Consider the listing below. Extract exactly the lines from the line containing "computer program is" to the line containing "is *Data Acquisition*.", both included.
::::
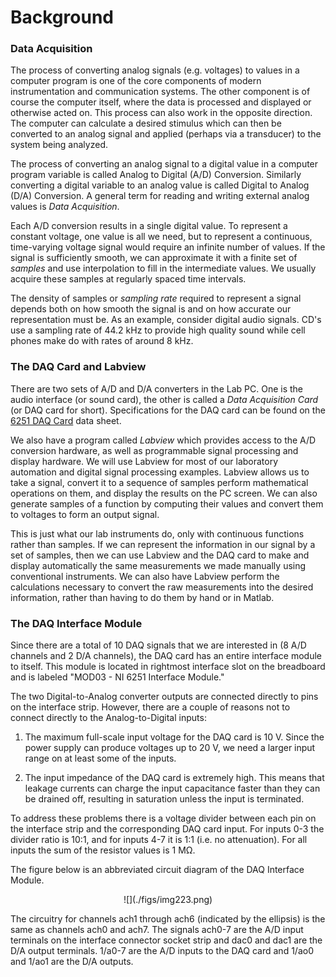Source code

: # Background

### Data Acquisition

The process of converting analog signals (e.g. voltages) to values in a
computer program is one of the core components of modern instrumentation and
communication systems. The other component is of course the computer itself,
where the data is processed and displayed or otherwise acted on.  This process
can also work in the opposite direction. The computer can calculate a desired
stimulus which can then be converted to an analog signal and applied (perhaps
via a transducer) to the system being analyzed.

The process of converting an analog signal to a digital value in a computer
program variable is called Analog to Digital (A/D) Conversion.  Similarly
converting a digital variable to an analog value is called Digital to Analog
(D/A) Conversion. A general term for reading and writing external analog values
is *Data Acquisition*.

Each A/D conversion results in a single digital value. To represent a constant
voltage, one value is all we need, but to represent a continuous, time-varying
voltage signal would require an infinite number of values. If the signal is
sufficiently smooth, we can approximate it with a finite set of *samples* and
use interpolation to fill in the intermediate values. We usually acquire these
samples at regularly spaced time intervals.

The density of samples or *sampling rate* required to represent a signal
depends both on how smooth the signal is and on how accurate our representation
must be. As an example, consider digital audio signals.  CD's use a sampling
rate of 44.2 kHz to provide high quality sound while cell phones make do with
rates of around 8 kHz.

### The DAQ Card and Labview

There are two sets of A/D and D/A converters in the Lab PC. One is the audio
interface (or sound card), the other is called a *Data Acquisition Card* (or
DAQ card for short). Specifications for the DAQ card can be found on the [6251
DAQ Card](http://www.ni.com/datasheet/pdf/en/ds-22) data sheet.

We also have a program called *Labview* which provides access to the A/D
conversion hardware, as well as programmable signal processing and display
hardware. We will use Labview for most of our laboratory automation and digital
signal processing examples. Labview allows us to take a signal, convert it to a
sequence of samples perform mathematical operations on them, and display the
results on the PC screen. We can also generate samples of a function by
computing their values and convert them to voltages to form an output signal.

This is just what our lab instruments do, only with continuous functions rather
than samples. If we can represent the information in our signal by a set of
samples, then we can use Labview and the DAQ card to make and display
automatically the same measurements we made manually using conventional
instruments. We can also have Labview perform the calculations necessary to
convert the raw measurements into the desired information, rather than having
to do them by hand or in Matlab.

### The DAQ Interface Module

Since there are a total of 10 DAQ signals that we are interested in (8 A/D
channels and 2 D/A channels), the DAQ card has an entire interface module to
itself. This module is located in rightmost interface slot on the breadboard
and is labeled "MOD03 - NI 6251 Interface Module."

The two Digital-to-Analog converter outputs are connected directly to pins on
the interface strip. However, there are a couple of reasons not to connect
directly to the Analog-to-Digital inputs:

1.  The maximum full-scale input voltage for the DAQ card is 10 V. Since the
    power supply can produce voltages up to 20 V, we need a larger input range
    on at least some of the inputs.

2.  The input impedance of the DAQ card is extremely high. This means that
    leakage currents can charge the input capacitance faster than they can be
    drained off, resulting in saturation unless the input is terminated.

To address these problems there is a voltage divider between each pin on the
interface strip and the corresponding DAQ card input. For inputs 0-3 the
divider ratio is 10:1, and for inputs 4-7 it is 1:1 (i.e. no attenuation). For
all inputs the sum of the resistor values is 1 MΩ.

The figure below is an abbreviated circuit diagram of the DAQ Interface Module.

<center>
![](./figs/img223.png)
</center>

The circuitry for channels ach1 through ach6 (indicated by the ellipsis) is the
same as channels ach0 and ach7. The signals ach0-7 are the A/D input terminals
on the interface connector socket strip and dac0 and dac1 are the D/A output
terminals. 1/a0-7 are the A/D inputs to the DAQ card and 1/ao0 and 1/ao1 are
the D/A outputs.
::::
* _EXPECTED ANSWER_
computer program is one of the core components of modern instrumentation and
communication systems. The other component is of course the computer itself,
where the data is processed and displayed or otherwise acted on.  This process
can also work in the opposite direction. The computer can calculate a desired
stimulus which can then be converted to an analog signal and applied (perhaps
via a transducer) to the system being analyzed.

The process of converting an analog signal to a digital value in a computer
program variable is called Analog to Digital (A/D) Conversion.  Similarly
converting a digital variable to an analog value is called Digital to Analog
(D/A) Conversion. A general term for reading and writing external analog values
is *Data Acquisition*.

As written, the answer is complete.